◆ **Plain-text document sources**
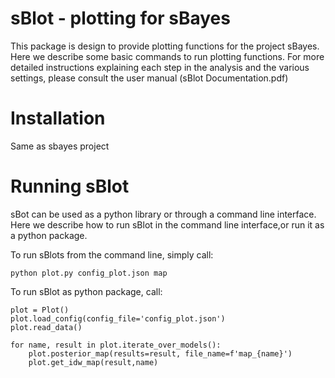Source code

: # sBlot - plotting for sBayes
 This package is design to provide plotting functions for the project sBayes. Here we describe some basic commands to run plotting functions. For more detailed instructions explaining each step in the analysis and the various settings, please consult the user manual (sBlot Documentation.pdf)


# Installation
Same as sbayes project

# Running sBlot
sBot can be used as a python library or through a command line interface. Here we describe how to run sBlot in the command line interface,or run it as a python package. 

To run sBlots from the command line, simply call:
```shell 
python plot.py config_plot.json map
```


To run sBlot as python package, call:
```
plot = Plot()
plot.load_config(config_file='config_plot.json')
plot.read_data()

for name, result in plot.iterate_over_models():      
	plot.posterior_map(results=result, file_name=f'map_{name}')
	plot.get_idw_map(result,name)
```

◆ **EXERCISE BRIEF**
The answer should consist of the lines from the one with "sBot can be" through the last line of the entries, duplicated exactly and nothing more.

◆ **RESULT OF THIS EXERCISE**
sBot can be used as a python library or through a command line interface. Here we describe how to run sBlot in the command line interface,or run it as a python package. 

To run sBlots from the command line, simply call:
```shell 
python plot.py config_plot.json map
```


To run sBlot as python package, call:
```
plot = Plot()
plot.load_config(config_file='config_plot.json')
plot.read_data()

for name, result in plot.iterate_over_models():      
	plot.posterior_map(results=result, file_name=f'map_{name}')
	plot.get_idw_map(result,name)
```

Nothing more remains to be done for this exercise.